Your goal: Gather all lines in the entries below that include the word "jets".

Exercise input:
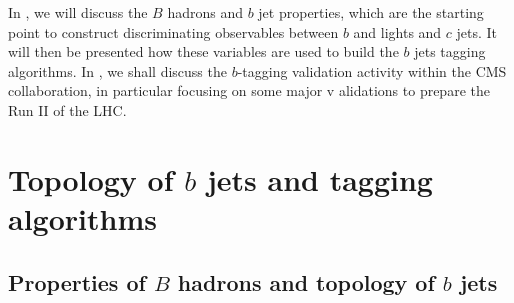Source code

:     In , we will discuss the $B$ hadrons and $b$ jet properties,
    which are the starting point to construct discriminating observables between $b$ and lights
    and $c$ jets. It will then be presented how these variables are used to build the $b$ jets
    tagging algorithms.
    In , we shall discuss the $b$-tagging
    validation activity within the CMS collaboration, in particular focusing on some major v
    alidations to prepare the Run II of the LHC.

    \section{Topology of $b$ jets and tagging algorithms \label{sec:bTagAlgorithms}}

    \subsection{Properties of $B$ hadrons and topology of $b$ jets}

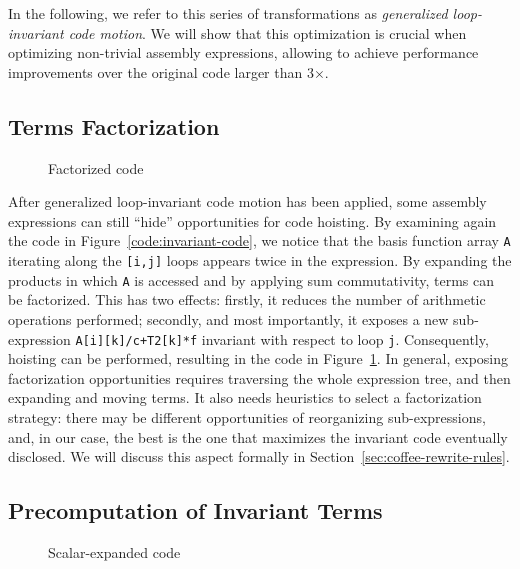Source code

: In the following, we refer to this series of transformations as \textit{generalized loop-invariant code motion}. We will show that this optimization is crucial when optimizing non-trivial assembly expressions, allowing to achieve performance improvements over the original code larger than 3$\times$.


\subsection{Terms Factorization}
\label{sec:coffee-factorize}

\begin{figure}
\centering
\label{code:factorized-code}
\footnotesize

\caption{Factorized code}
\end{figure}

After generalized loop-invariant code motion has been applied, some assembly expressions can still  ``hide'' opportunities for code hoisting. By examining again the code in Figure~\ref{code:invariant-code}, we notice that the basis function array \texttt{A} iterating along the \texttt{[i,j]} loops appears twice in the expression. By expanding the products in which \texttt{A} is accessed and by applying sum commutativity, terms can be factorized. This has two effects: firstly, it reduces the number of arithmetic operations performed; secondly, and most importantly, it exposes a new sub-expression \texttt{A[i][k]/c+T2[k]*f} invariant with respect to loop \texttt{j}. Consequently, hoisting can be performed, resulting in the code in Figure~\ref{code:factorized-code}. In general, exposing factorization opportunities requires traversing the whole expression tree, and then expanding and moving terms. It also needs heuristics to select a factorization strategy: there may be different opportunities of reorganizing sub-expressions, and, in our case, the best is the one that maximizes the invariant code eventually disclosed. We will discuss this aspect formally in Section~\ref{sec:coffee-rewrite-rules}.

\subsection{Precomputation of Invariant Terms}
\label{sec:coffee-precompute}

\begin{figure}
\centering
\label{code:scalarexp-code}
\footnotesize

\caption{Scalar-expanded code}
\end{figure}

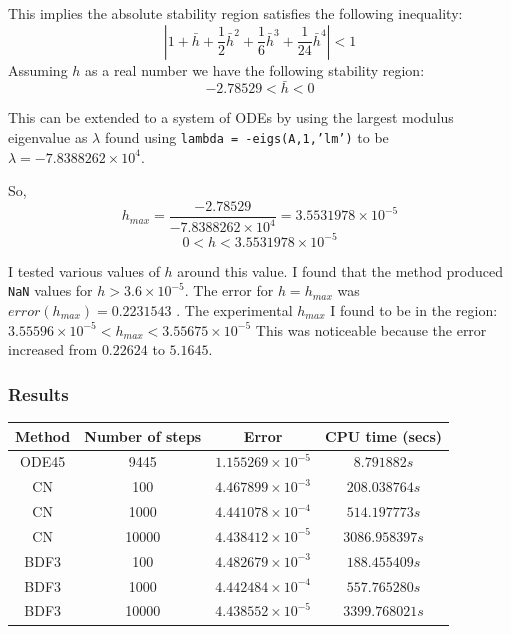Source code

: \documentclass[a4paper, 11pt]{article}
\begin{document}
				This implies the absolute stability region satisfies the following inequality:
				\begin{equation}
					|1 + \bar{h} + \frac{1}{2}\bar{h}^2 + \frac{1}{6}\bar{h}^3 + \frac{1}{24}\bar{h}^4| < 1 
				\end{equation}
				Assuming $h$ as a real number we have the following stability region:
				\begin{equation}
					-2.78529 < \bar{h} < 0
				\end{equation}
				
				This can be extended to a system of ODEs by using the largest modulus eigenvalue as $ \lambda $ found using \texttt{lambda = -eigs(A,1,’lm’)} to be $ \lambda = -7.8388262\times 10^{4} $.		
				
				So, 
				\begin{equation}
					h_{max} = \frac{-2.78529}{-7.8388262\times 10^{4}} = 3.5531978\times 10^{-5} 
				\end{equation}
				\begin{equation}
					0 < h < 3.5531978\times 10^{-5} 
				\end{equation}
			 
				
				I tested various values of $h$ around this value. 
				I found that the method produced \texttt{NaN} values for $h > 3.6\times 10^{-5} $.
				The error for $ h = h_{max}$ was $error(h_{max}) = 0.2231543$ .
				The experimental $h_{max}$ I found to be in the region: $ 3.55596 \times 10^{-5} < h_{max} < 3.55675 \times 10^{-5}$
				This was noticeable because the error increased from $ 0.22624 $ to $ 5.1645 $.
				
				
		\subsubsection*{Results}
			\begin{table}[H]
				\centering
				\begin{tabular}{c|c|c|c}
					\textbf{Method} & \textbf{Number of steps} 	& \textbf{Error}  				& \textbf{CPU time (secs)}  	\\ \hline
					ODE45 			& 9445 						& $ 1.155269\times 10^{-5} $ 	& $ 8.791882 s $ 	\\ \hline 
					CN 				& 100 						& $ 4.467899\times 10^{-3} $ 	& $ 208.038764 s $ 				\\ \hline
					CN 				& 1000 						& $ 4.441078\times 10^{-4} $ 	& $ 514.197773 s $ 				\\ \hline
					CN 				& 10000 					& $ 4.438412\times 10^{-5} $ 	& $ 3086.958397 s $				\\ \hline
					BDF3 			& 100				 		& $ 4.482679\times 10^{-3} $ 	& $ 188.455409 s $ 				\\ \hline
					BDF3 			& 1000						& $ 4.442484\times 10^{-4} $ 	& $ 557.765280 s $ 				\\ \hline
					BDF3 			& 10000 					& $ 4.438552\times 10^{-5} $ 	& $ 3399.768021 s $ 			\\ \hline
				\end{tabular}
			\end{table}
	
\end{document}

...

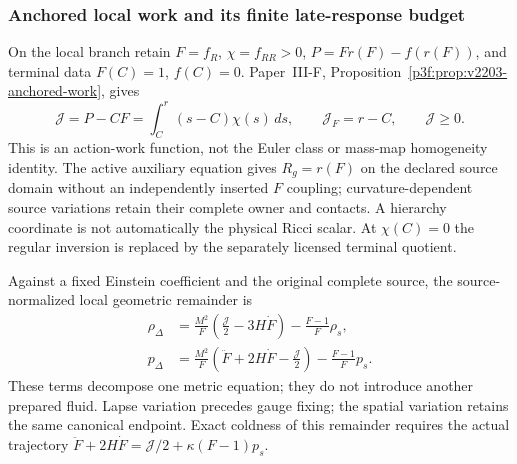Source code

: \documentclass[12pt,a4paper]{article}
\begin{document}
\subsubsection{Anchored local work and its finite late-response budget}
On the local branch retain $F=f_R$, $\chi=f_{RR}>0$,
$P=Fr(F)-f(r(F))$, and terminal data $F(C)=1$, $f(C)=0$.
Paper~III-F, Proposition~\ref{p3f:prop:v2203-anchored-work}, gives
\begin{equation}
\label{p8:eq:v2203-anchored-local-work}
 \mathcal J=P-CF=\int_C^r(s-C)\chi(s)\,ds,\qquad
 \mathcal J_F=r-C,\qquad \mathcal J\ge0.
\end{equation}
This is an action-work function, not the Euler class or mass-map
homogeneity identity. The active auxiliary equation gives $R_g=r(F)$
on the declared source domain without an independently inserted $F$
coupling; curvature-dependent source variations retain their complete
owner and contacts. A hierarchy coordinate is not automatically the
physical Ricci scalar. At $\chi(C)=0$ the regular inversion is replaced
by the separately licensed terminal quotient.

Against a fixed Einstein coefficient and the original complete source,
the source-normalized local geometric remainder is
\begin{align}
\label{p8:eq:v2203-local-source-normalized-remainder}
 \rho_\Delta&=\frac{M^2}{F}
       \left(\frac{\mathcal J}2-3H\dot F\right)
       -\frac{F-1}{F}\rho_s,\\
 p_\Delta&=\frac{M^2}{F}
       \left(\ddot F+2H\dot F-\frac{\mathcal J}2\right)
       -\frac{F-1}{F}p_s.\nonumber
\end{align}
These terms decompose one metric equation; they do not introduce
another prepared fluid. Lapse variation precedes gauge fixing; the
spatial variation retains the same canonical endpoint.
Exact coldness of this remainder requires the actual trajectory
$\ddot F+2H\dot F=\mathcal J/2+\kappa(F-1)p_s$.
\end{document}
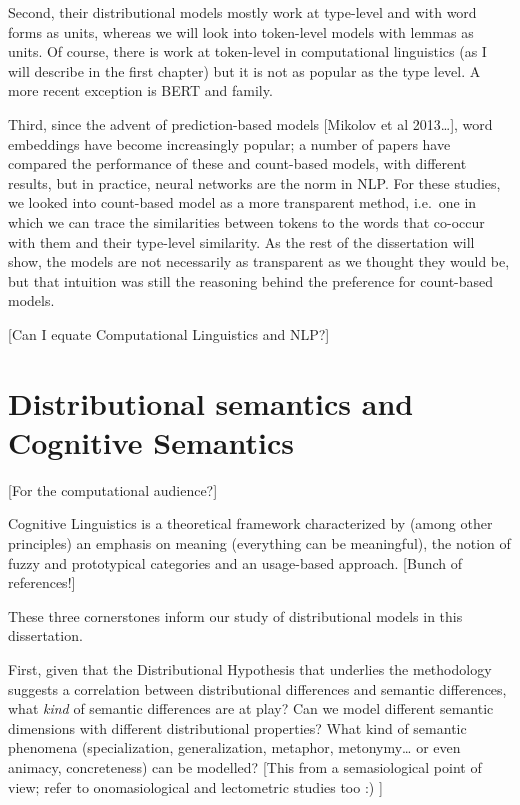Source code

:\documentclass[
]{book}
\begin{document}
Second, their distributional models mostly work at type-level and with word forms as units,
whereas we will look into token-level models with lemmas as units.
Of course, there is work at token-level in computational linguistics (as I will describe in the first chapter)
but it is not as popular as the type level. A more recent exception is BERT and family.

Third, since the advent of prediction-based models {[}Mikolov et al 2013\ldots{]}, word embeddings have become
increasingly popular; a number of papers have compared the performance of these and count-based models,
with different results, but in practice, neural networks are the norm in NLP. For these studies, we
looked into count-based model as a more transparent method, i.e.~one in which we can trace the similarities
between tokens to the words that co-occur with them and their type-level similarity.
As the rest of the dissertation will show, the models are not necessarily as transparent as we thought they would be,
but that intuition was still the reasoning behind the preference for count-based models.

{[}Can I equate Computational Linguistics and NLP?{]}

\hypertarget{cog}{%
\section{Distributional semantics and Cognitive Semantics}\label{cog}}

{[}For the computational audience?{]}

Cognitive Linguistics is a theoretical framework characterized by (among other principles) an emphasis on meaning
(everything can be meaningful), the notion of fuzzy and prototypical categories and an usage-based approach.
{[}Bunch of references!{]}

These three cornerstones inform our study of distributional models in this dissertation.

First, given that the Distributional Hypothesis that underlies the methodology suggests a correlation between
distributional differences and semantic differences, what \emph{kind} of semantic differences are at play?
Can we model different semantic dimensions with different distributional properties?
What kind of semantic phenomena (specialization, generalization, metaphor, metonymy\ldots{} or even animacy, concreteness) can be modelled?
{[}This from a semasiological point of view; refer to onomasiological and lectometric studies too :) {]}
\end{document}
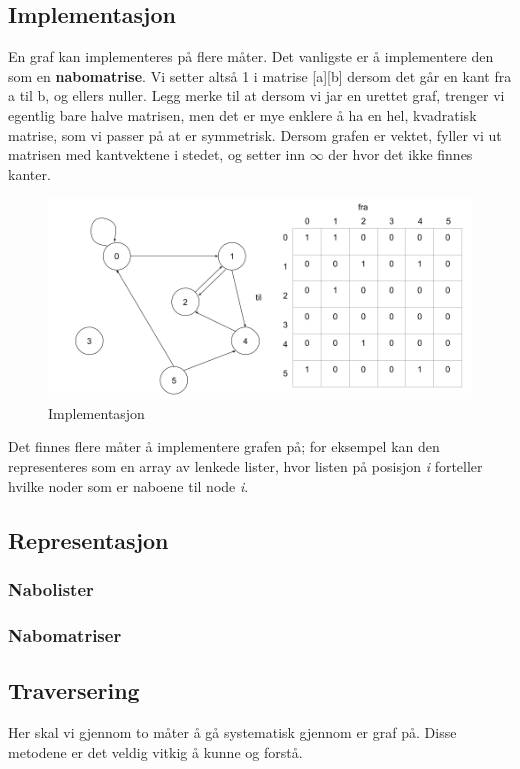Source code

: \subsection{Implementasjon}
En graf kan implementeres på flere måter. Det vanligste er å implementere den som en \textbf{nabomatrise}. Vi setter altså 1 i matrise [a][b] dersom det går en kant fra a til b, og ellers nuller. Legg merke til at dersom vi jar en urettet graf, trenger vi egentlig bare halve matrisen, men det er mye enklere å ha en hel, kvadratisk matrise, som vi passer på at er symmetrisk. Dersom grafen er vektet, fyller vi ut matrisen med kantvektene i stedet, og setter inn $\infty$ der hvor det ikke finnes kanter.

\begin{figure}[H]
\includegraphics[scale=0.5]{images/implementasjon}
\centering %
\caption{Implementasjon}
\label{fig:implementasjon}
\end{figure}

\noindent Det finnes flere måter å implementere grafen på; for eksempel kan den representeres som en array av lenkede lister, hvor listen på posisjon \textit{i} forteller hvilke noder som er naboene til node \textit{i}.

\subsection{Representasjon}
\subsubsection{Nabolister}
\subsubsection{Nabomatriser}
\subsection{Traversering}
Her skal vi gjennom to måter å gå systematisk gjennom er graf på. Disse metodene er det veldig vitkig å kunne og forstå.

...

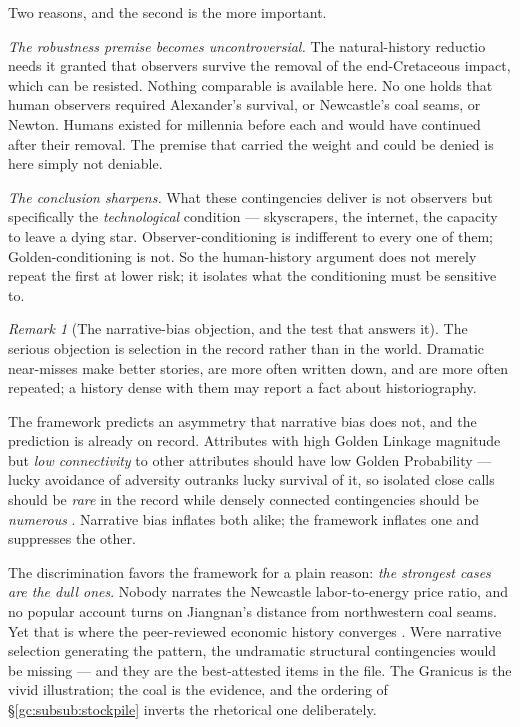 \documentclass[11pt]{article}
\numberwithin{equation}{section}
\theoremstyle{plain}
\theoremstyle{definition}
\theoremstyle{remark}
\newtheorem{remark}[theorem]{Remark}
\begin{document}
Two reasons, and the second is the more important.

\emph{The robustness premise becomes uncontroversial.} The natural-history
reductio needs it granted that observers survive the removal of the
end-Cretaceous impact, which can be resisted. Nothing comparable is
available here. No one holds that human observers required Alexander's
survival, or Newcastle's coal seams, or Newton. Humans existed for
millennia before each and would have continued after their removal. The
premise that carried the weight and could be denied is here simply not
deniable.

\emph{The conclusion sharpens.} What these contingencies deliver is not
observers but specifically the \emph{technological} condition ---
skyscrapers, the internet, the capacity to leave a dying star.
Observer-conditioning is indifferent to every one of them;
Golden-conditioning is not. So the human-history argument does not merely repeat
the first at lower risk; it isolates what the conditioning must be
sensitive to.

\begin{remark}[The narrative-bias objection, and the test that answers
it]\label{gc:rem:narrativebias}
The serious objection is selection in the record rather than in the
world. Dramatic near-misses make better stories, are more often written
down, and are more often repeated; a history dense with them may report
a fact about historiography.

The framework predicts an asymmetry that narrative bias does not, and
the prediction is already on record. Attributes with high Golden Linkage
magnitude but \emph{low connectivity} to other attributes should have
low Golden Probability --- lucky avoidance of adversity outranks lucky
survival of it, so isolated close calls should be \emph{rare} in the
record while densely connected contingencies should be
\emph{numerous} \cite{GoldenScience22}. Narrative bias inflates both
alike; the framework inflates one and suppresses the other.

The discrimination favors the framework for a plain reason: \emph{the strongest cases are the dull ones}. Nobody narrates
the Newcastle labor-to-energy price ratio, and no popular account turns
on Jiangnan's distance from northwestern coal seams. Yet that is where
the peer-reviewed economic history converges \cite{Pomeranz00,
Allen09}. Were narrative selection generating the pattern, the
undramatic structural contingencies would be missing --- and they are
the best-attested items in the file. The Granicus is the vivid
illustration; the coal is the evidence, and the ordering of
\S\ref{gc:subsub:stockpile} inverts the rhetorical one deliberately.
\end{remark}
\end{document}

Solution:
    and $c$ jets. It will then be presented how these variables are used to build the $b$ jets
    \section{Topology of $b$ jets and tagging algorithms \label{sec:bTagAlgorithms}}
    \subsection{Properties of $B$ hadrons and topology of $b$ jets}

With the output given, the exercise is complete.